Add `CoupledTrainStepper` by jpdunc23 · Pull Request #809 · ai2cm/ace

jpdunc23 · 2026-02-09T22:41:45Z

Adds train_stepper: CoupledTrainStepperConfig to the coupled training config, which configures and builds a CoupledTrainStepper implementing TrainStepperABC.

WARNING: This is a breaking change for existing coupled training configs.

Changes:

Component stepper loss: StepLossConfig and loss_contributions: LossContributionsConfig are now configured via the ocean: ComponentTrainingConfig and atmosphere: ComponentTrainingConfig attributes of CoupledTrainStepperConfig.
CoupledStepper no longer implements TrainStepperABC.
Removed public loss_obj and effective_loss_scaling properties from fme.ace.stepper.Stepper and added a new public method build_loss.
Tests added

jpdunc23 · 2026-02-09T22:52:32Z

fme/coupled/loss.py

    ) -> StepLossABC:
        if self.n_steps == 0 or self.weight == 0.0:
-            return NullLossContributions()
+            return NullLossContributions(loss_obj)

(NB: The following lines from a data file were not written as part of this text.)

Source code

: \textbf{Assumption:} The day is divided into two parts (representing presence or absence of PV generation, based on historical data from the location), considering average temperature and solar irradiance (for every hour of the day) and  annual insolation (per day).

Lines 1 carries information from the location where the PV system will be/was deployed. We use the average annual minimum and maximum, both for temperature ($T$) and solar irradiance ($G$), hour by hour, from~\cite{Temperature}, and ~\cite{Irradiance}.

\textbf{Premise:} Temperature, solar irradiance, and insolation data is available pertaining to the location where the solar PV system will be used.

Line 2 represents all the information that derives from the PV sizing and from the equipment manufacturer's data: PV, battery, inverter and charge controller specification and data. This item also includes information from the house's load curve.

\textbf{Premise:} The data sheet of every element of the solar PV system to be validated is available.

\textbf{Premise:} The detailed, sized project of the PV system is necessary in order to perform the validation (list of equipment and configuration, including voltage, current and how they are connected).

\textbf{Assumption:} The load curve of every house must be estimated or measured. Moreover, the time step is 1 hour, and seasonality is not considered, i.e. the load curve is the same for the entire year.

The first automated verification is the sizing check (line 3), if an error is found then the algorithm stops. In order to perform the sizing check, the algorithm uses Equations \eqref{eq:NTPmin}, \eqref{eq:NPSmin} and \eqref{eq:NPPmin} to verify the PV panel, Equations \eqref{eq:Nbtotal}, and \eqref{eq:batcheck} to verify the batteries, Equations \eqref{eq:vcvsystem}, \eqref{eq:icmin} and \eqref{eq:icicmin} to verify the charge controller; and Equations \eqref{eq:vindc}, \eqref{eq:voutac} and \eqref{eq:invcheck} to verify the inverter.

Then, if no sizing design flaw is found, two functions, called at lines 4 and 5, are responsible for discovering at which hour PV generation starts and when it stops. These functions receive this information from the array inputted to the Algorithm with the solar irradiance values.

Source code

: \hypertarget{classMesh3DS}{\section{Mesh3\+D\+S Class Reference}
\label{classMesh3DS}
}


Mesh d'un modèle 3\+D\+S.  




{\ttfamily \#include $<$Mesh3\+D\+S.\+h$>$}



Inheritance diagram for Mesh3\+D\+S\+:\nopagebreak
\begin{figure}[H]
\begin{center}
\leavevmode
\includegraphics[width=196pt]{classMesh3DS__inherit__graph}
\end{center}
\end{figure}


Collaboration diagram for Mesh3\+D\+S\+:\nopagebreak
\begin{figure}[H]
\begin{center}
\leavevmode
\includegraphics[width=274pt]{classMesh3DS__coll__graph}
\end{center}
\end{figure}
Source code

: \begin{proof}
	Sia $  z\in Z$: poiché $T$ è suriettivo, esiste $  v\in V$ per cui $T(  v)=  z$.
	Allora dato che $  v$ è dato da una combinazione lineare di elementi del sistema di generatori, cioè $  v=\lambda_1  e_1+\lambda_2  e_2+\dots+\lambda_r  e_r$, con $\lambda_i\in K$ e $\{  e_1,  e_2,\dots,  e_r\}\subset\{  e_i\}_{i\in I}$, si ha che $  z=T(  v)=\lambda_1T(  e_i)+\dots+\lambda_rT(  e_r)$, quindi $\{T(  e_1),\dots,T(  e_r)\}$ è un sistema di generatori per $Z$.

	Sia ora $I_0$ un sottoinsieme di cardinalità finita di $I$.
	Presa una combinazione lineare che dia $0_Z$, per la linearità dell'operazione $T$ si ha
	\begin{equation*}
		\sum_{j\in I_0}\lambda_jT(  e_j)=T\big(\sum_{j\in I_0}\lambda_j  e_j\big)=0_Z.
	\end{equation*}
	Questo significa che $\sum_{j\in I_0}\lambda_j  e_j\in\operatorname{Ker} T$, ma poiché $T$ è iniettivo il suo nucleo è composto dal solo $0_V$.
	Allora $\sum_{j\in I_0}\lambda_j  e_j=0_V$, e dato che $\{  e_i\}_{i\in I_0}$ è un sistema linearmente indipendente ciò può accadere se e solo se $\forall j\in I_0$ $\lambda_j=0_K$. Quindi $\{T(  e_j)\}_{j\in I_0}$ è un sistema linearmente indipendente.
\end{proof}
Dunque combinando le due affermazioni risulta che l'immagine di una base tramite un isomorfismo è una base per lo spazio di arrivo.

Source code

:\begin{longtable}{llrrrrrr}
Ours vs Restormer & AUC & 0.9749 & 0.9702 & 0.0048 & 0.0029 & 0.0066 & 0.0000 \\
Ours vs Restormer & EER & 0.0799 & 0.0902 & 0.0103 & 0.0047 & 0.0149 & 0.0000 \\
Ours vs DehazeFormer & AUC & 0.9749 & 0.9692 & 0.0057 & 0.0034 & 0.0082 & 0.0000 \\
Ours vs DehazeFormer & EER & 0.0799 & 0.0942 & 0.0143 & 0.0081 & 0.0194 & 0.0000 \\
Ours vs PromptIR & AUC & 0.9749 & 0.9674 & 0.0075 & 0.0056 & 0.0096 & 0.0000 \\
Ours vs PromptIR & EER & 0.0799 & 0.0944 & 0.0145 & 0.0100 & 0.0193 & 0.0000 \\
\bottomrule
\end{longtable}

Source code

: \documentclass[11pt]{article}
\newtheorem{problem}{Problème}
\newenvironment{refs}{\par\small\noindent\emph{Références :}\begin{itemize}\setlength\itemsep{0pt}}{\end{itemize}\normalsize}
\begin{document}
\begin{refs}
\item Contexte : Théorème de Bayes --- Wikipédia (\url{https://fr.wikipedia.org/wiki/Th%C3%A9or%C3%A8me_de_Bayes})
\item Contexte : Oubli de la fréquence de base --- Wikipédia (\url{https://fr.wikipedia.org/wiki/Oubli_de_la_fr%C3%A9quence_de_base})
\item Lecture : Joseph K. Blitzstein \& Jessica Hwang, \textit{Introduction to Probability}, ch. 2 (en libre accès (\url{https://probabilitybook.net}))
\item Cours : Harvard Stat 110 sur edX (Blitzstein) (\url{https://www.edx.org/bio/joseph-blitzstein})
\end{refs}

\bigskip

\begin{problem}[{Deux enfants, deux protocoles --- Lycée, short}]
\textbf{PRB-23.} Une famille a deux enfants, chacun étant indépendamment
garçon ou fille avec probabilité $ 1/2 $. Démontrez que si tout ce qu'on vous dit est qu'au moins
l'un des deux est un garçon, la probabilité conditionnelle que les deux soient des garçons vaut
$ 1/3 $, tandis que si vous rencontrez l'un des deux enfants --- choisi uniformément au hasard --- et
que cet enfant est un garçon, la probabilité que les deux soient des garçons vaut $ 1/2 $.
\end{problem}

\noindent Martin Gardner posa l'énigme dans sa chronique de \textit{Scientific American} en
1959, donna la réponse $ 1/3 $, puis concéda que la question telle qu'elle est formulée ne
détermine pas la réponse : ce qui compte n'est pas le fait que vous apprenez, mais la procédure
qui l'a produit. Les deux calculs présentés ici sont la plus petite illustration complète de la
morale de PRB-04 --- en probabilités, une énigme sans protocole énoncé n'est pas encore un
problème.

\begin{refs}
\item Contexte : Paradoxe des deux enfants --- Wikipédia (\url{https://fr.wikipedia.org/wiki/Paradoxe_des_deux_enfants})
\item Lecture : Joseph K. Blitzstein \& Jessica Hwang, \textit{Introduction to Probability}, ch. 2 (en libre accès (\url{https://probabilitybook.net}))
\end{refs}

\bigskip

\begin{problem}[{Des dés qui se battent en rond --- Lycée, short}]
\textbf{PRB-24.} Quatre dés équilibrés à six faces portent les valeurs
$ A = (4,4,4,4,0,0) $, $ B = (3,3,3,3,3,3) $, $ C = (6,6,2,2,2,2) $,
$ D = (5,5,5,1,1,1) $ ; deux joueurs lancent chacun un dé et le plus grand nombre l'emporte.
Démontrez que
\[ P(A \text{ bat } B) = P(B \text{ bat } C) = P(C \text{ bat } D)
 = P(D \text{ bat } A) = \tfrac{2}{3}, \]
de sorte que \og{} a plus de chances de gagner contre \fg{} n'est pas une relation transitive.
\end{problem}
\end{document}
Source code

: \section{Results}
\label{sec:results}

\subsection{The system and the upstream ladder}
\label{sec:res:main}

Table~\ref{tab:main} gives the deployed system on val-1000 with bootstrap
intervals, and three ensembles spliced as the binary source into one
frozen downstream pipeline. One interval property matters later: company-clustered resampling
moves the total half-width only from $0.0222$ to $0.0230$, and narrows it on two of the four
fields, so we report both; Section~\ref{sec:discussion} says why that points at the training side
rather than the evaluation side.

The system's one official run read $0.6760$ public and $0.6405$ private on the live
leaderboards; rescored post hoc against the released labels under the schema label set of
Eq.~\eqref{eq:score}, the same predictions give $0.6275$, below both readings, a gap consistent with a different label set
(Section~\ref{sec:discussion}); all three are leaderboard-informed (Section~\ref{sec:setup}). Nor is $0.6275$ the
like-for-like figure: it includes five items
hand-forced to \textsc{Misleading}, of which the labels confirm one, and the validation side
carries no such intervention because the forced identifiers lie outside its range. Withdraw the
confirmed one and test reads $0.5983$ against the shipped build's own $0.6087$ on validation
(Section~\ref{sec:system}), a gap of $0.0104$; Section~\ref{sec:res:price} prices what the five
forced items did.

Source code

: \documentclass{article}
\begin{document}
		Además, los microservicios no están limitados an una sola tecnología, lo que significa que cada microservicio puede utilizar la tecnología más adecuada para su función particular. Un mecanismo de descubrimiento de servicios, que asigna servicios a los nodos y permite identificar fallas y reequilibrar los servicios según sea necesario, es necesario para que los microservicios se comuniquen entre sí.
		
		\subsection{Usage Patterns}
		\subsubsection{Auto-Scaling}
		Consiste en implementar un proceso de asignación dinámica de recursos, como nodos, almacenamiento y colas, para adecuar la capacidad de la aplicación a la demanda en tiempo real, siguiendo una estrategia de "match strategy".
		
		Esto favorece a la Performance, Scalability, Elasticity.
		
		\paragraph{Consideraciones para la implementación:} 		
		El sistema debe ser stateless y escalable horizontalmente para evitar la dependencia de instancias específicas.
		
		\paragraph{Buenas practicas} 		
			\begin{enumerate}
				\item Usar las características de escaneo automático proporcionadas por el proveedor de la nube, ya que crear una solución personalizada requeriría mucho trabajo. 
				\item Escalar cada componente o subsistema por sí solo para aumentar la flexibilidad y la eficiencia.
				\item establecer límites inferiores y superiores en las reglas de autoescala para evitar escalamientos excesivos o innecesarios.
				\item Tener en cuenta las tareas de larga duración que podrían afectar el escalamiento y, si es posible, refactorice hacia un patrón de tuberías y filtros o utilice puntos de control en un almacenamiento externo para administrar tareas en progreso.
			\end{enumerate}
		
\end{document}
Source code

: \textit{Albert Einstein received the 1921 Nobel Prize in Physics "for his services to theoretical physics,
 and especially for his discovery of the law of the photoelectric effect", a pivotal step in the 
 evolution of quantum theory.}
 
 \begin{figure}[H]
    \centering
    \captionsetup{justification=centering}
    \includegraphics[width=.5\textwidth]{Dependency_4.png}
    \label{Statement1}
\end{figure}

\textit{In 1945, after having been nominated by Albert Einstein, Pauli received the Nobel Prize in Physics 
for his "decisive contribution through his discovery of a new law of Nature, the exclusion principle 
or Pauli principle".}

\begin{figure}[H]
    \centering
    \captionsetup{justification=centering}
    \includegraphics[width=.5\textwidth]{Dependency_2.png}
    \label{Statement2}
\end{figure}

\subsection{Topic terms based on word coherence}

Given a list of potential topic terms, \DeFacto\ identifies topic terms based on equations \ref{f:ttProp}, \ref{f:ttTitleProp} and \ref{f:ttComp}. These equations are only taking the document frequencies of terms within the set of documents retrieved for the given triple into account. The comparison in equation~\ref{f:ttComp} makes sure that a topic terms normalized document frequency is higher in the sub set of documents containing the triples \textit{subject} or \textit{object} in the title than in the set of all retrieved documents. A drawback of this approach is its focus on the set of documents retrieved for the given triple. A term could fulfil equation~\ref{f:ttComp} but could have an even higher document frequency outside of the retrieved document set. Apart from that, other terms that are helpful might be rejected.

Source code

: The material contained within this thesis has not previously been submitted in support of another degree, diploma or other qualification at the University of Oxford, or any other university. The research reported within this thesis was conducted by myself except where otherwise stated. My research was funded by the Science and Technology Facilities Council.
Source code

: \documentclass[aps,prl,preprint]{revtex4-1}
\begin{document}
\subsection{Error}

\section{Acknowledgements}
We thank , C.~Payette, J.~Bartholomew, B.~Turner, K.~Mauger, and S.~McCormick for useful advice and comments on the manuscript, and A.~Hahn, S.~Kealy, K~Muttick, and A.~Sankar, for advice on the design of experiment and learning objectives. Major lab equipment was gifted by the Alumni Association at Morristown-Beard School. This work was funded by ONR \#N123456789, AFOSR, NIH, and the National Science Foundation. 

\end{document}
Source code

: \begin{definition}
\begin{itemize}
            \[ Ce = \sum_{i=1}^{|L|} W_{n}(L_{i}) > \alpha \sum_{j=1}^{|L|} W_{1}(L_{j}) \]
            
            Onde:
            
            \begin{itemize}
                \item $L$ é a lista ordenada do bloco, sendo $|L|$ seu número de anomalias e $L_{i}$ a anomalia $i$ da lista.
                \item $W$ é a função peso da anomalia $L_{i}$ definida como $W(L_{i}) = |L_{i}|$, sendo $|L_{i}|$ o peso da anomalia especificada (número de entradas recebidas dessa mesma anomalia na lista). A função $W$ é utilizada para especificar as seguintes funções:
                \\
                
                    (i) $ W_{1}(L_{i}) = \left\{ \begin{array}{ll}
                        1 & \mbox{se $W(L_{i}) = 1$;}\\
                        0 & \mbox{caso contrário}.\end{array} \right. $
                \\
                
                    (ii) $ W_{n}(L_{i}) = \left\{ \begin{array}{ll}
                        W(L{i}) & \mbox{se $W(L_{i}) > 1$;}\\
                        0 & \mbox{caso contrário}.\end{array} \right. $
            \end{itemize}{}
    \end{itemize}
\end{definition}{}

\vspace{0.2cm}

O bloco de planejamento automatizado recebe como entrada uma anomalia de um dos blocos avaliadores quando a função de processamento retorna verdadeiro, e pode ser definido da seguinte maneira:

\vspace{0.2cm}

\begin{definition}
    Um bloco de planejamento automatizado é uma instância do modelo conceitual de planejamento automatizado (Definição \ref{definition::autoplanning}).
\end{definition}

This preserves the existing behavior where we used a component stepper's effective_loss_scaling to compute mse_fractional_components metrics even if the stepper had no loss contribution in coupled training.

…in-stepper

mcgibbon

Just some nits (nits are optional), I don't need to re-review them. LGTM

mcgibbon · 2026-02-10T17:44:40Z

fme/coupled/test_loss.py


+    @property
+    def effective_loss_scaling(self):
+        raise NotImplementedError


Suggested change

raise NotImplementedError

raise NotImplementedError()

mcgibbon · 2026-02-10T17:46:53Z

fme/coupled/test_loss.py

    atmos_loss_config = LossContributionsConfig()
    atmosphere_loss = atmos_loss_config.build(
-        loss_obj=lambda *_, **__: torch.tensor(5.25),
+        loss_obj=Mock(spec=StepLoss, side_effect=lambda *_, **__: torch.tensor(5.25)),


nit: The three lines changed use three different ways to specify the loss side-effect - via mae_loss, via a lambda function returning a constant, and via a return_value instead of a side_effect. You could consider using return_value for this one to reduce that down to 2 ways, at least.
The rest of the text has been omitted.